» **Exercise prompt**
What number of lines in the entries below include the string "SimpleDeflateDecompressor"? Respond with that number alone.
[Start of section]
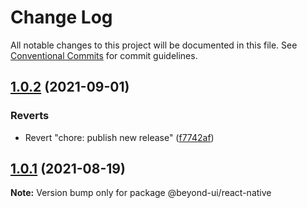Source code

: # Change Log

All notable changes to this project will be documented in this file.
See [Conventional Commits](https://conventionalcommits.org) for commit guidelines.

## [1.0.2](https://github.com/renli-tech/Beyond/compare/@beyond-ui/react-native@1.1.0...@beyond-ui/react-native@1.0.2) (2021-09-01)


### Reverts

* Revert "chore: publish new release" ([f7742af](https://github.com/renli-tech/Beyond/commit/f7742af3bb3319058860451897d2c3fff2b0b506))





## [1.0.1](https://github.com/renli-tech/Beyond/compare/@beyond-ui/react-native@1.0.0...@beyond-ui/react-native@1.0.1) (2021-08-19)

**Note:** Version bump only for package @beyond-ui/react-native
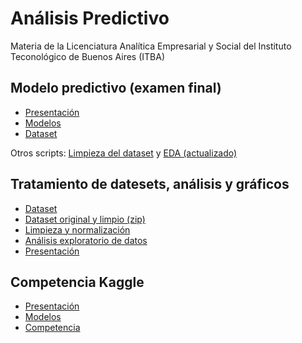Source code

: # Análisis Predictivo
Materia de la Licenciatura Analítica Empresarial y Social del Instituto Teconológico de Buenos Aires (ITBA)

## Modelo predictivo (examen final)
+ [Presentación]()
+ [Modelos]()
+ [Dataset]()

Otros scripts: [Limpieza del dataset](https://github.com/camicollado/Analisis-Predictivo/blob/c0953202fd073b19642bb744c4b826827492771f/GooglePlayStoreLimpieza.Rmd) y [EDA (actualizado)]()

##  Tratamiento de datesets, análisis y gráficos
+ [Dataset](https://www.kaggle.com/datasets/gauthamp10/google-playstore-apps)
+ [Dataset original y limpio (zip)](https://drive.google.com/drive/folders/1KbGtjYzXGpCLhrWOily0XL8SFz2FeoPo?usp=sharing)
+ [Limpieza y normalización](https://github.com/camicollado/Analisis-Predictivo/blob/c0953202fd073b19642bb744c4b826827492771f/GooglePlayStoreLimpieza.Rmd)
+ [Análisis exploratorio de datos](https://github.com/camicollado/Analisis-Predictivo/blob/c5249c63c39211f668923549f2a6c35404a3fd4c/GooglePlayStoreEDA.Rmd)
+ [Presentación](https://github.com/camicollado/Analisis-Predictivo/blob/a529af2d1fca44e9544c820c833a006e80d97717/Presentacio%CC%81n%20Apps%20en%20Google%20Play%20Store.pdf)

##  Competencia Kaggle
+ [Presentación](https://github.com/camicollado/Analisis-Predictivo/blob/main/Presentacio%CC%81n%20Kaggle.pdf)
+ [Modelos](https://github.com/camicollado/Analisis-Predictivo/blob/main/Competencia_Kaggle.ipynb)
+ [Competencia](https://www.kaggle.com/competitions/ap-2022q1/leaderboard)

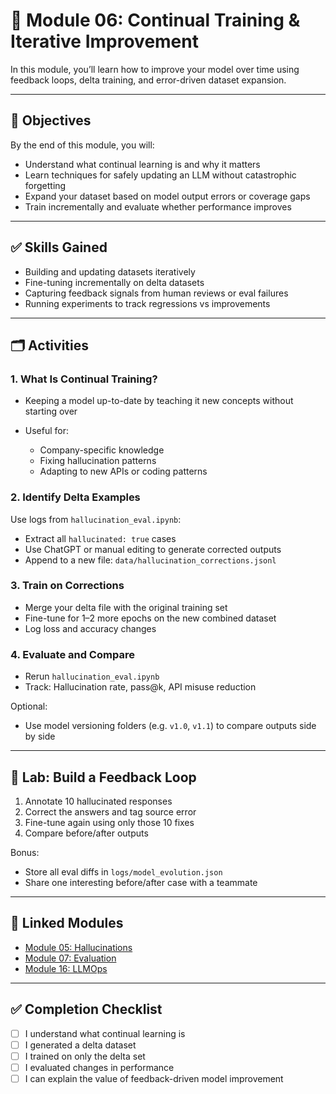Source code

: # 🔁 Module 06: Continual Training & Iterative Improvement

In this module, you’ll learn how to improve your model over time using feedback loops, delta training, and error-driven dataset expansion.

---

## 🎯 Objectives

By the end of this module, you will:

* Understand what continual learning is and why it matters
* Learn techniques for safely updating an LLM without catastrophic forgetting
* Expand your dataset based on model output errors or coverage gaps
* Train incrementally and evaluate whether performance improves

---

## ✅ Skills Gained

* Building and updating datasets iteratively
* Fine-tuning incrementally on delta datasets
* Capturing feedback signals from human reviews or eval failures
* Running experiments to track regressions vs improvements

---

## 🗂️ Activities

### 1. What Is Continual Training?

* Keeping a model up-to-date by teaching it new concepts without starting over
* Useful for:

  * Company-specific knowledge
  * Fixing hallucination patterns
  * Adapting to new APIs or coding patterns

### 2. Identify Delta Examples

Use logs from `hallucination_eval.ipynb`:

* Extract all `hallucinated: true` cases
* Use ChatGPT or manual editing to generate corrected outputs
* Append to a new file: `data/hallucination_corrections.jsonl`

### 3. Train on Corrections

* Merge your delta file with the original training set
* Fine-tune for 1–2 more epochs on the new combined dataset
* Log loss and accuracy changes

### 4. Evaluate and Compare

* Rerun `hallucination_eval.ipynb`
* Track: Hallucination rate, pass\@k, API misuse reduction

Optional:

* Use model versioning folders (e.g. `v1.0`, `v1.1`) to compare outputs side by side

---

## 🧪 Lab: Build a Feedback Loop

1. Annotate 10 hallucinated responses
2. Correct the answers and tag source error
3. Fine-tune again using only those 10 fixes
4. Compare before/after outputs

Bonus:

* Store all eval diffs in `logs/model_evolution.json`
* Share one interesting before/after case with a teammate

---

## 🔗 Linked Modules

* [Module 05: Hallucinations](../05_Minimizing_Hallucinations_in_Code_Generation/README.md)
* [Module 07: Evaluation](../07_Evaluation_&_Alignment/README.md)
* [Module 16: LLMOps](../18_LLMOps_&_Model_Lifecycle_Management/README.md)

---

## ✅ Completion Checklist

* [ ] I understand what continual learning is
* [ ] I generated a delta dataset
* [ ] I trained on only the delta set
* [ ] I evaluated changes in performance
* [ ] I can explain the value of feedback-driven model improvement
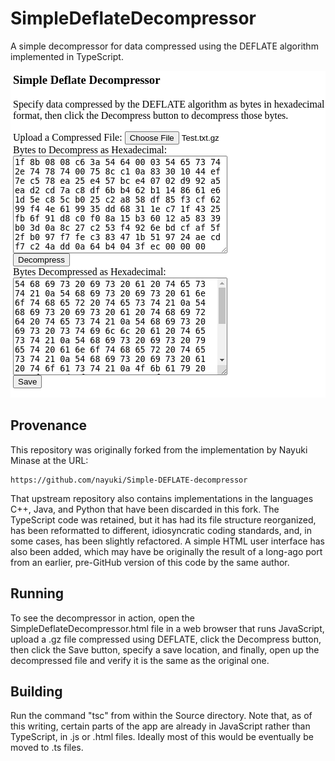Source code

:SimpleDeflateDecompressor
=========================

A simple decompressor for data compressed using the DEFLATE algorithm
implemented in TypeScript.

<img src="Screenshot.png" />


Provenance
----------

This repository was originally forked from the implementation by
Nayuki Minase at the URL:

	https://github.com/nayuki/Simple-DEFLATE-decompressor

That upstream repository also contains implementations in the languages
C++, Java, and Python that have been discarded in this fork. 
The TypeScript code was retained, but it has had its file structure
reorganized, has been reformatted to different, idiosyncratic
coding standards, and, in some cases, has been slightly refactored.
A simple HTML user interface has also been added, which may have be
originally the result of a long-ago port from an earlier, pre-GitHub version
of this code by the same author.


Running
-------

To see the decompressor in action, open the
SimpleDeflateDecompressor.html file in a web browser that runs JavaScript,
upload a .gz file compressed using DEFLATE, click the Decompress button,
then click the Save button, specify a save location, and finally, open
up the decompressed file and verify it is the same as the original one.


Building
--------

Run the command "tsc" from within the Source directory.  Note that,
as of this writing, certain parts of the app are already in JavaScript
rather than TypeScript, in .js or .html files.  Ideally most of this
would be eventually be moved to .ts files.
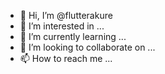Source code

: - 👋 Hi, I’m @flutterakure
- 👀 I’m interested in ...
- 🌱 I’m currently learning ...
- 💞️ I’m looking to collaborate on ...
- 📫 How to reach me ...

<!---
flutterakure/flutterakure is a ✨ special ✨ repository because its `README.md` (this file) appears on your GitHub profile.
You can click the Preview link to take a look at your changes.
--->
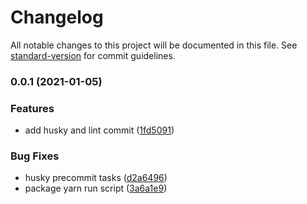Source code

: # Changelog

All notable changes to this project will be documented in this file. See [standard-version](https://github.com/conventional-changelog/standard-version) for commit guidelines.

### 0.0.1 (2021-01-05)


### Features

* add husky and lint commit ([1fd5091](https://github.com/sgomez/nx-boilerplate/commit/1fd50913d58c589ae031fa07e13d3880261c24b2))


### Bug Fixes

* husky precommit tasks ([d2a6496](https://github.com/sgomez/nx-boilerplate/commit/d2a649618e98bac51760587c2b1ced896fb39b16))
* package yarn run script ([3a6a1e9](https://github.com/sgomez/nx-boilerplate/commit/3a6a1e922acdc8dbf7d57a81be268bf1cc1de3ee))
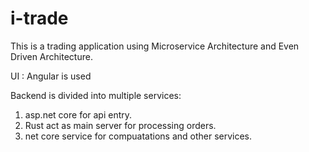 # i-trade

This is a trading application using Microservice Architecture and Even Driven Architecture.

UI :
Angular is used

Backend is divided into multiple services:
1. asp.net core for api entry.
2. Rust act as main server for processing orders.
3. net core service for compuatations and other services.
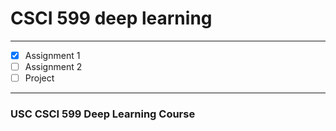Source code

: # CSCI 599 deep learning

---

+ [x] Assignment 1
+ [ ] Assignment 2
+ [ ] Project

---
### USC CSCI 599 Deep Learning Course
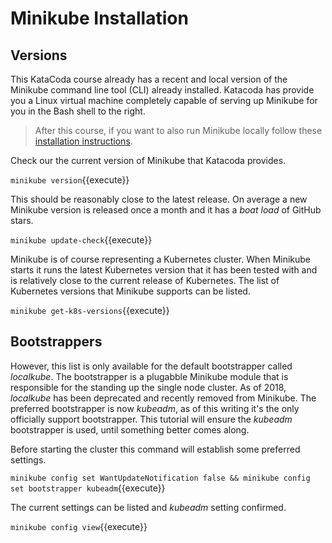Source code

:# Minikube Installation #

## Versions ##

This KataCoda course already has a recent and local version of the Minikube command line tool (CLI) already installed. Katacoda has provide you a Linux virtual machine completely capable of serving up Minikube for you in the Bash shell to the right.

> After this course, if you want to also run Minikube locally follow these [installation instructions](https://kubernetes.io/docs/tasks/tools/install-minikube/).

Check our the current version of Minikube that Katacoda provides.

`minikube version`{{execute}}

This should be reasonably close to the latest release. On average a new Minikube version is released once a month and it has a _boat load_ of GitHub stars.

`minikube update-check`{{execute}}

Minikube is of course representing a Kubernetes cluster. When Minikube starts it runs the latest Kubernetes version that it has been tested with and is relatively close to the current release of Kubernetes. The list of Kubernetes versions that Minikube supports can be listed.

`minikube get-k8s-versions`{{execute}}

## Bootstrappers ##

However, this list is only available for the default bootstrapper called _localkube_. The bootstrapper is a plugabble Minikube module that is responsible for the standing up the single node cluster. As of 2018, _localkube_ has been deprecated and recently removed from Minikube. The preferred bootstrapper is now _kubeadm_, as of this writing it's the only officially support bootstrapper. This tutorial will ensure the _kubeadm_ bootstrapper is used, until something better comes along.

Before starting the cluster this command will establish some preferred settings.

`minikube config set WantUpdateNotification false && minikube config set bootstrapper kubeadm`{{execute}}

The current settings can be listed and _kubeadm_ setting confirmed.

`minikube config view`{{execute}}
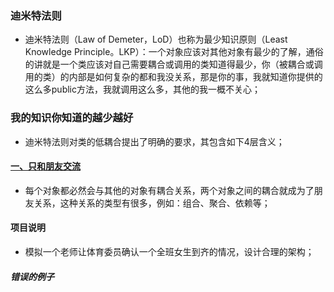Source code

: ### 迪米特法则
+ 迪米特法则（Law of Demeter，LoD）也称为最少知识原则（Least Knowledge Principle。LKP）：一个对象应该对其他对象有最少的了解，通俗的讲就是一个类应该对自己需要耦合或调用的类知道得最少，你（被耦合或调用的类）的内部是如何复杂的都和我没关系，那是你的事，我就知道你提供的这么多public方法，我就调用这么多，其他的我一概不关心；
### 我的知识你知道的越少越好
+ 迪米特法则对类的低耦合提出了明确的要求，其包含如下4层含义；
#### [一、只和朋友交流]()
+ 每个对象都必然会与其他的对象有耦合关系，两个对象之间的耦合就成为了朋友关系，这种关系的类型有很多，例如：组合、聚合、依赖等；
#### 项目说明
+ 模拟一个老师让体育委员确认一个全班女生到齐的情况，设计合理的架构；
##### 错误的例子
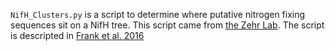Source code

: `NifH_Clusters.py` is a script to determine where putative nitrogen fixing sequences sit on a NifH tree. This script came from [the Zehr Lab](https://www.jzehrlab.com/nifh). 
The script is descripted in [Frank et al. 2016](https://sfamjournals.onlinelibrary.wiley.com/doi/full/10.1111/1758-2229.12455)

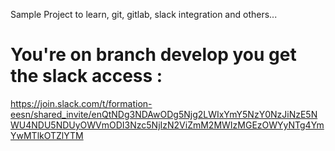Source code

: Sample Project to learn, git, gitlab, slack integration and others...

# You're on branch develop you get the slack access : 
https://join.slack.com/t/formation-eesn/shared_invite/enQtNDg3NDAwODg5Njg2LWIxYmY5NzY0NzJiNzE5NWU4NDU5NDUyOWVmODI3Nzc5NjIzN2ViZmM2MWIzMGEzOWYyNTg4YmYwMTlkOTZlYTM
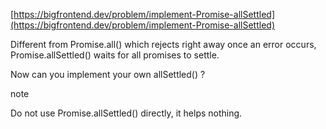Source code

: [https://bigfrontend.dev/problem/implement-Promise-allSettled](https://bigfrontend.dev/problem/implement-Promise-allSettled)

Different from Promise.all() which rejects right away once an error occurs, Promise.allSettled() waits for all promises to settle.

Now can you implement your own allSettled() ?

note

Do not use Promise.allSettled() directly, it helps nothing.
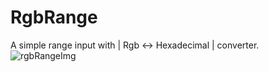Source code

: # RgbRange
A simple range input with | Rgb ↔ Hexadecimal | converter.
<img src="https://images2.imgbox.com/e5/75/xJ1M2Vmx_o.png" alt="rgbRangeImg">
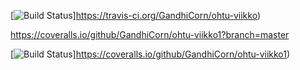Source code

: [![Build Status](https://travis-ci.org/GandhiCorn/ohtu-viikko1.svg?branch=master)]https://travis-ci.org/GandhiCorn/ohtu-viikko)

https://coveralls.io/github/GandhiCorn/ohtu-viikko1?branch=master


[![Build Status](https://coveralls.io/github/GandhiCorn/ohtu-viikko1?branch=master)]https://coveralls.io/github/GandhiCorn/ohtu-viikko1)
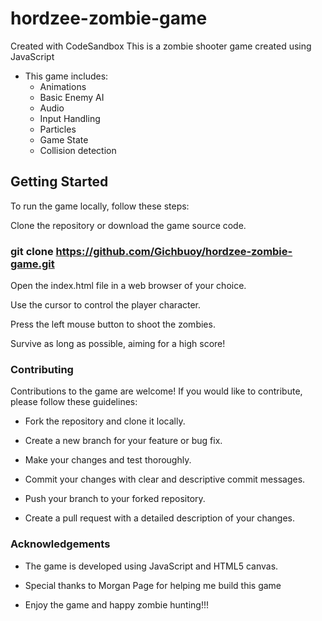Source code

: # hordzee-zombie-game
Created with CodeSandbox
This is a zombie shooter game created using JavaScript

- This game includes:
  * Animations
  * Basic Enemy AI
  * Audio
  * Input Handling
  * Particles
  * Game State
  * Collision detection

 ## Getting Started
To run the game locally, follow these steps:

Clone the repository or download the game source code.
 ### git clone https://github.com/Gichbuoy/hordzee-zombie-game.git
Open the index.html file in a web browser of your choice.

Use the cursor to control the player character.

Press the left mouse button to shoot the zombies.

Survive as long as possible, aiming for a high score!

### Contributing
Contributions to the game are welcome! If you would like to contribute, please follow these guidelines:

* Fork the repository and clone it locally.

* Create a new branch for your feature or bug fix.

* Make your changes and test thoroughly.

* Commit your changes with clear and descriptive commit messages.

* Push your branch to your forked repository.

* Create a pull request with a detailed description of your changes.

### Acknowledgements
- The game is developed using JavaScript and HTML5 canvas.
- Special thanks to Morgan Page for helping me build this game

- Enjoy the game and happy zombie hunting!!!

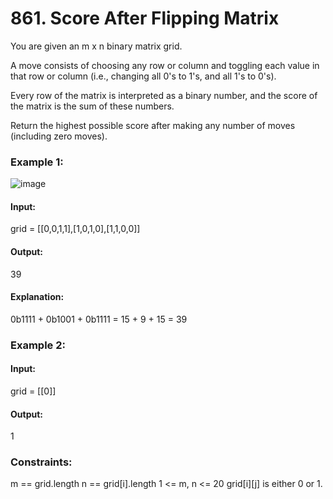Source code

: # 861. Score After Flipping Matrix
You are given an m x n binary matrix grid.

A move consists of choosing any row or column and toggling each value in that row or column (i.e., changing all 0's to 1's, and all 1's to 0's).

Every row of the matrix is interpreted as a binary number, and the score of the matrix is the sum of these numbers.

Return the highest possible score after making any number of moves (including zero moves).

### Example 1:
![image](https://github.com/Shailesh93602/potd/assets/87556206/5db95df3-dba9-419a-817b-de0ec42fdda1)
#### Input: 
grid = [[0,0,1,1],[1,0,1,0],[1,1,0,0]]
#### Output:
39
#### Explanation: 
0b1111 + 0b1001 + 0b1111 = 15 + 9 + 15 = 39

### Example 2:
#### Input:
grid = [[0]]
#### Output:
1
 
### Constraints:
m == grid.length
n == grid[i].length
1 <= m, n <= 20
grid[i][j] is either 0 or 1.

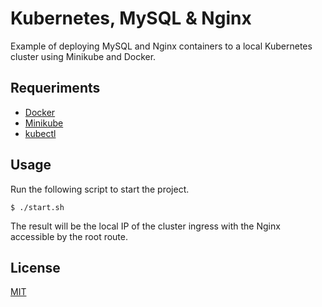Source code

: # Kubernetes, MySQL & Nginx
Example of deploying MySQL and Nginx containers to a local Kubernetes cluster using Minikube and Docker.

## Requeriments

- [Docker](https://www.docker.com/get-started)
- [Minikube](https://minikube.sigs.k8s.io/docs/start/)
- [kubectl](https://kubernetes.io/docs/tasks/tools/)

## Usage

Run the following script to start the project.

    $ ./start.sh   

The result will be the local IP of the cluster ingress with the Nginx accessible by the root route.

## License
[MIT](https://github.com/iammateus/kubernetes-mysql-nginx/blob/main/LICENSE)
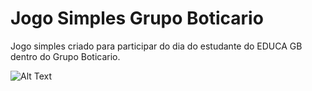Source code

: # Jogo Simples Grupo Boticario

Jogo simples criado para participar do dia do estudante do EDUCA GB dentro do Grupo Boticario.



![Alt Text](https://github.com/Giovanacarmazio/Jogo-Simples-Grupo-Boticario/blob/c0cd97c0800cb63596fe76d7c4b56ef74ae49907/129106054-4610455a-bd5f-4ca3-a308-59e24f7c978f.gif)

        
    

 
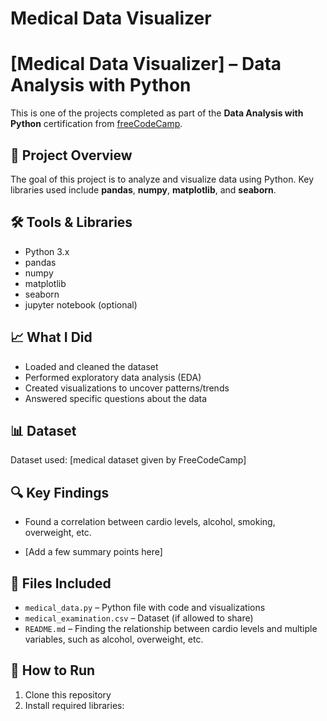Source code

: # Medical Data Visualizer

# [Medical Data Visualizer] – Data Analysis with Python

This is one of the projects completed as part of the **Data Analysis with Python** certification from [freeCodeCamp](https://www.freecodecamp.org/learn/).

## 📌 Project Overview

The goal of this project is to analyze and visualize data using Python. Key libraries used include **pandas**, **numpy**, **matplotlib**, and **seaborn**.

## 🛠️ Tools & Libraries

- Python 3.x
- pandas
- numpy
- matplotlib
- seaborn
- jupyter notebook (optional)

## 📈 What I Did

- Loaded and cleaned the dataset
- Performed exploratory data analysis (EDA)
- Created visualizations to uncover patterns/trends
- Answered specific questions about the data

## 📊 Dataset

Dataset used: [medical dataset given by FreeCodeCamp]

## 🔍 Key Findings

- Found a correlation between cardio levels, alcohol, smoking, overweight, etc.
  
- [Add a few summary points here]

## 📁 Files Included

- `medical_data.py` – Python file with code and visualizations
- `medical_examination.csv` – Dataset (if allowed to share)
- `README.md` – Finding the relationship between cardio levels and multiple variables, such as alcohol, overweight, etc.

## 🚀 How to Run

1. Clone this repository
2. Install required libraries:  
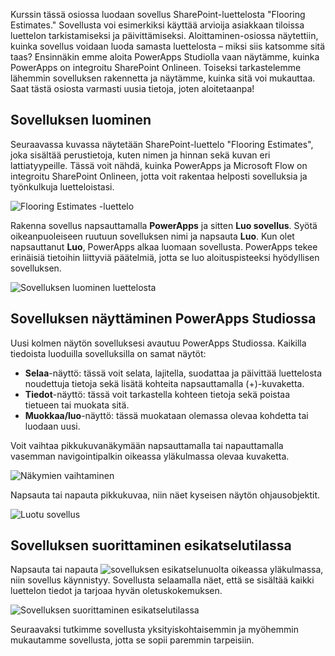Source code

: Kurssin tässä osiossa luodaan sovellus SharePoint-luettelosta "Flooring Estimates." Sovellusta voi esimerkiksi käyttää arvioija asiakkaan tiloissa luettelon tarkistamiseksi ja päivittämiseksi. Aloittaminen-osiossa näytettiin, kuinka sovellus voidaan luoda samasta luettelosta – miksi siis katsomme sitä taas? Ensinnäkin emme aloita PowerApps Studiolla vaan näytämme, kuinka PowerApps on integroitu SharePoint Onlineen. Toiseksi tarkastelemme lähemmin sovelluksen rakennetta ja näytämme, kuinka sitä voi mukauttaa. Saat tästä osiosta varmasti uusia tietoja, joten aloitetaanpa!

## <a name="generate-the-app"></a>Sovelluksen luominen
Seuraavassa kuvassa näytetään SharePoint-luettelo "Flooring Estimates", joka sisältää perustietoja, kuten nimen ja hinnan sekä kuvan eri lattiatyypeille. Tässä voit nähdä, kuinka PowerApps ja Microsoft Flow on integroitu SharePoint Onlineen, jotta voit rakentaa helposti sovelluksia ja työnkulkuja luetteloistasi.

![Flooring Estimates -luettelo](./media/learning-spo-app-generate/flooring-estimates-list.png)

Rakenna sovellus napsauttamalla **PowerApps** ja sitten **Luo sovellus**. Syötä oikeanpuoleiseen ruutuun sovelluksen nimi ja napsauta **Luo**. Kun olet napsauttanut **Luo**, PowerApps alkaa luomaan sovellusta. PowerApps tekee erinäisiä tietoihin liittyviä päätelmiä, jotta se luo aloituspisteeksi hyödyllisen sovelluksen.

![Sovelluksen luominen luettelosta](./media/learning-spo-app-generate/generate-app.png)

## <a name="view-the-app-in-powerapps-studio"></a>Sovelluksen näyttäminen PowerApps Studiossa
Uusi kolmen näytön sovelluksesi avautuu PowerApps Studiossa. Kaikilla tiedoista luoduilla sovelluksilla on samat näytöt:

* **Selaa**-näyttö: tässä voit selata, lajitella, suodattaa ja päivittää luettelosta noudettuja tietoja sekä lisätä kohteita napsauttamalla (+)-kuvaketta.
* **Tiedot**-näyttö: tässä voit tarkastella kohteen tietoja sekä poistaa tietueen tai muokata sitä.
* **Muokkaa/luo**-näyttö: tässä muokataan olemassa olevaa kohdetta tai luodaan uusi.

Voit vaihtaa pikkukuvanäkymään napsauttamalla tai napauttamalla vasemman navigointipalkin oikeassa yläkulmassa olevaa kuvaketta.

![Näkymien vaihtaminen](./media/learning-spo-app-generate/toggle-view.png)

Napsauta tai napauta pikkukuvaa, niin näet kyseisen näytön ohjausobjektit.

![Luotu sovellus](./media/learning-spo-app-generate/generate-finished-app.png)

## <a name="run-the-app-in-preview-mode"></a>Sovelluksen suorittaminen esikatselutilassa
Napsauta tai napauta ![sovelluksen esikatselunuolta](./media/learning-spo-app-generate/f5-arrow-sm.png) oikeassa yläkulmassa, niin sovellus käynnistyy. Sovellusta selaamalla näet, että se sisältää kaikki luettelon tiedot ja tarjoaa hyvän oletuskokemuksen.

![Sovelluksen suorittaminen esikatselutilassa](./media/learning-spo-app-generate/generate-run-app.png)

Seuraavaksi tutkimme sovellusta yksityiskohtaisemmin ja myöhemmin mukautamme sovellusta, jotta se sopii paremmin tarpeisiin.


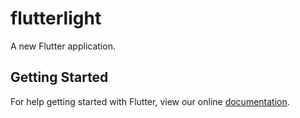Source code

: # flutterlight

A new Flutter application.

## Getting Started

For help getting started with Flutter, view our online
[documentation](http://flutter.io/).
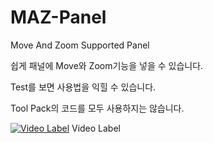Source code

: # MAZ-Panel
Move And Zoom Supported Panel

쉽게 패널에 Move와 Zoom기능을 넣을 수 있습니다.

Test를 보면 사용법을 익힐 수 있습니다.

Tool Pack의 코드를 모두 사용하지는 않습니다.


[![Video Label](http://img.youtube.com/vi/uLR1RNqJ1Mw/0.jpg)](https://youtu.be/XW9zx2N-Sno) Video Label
[End of section]
» **Written response**
2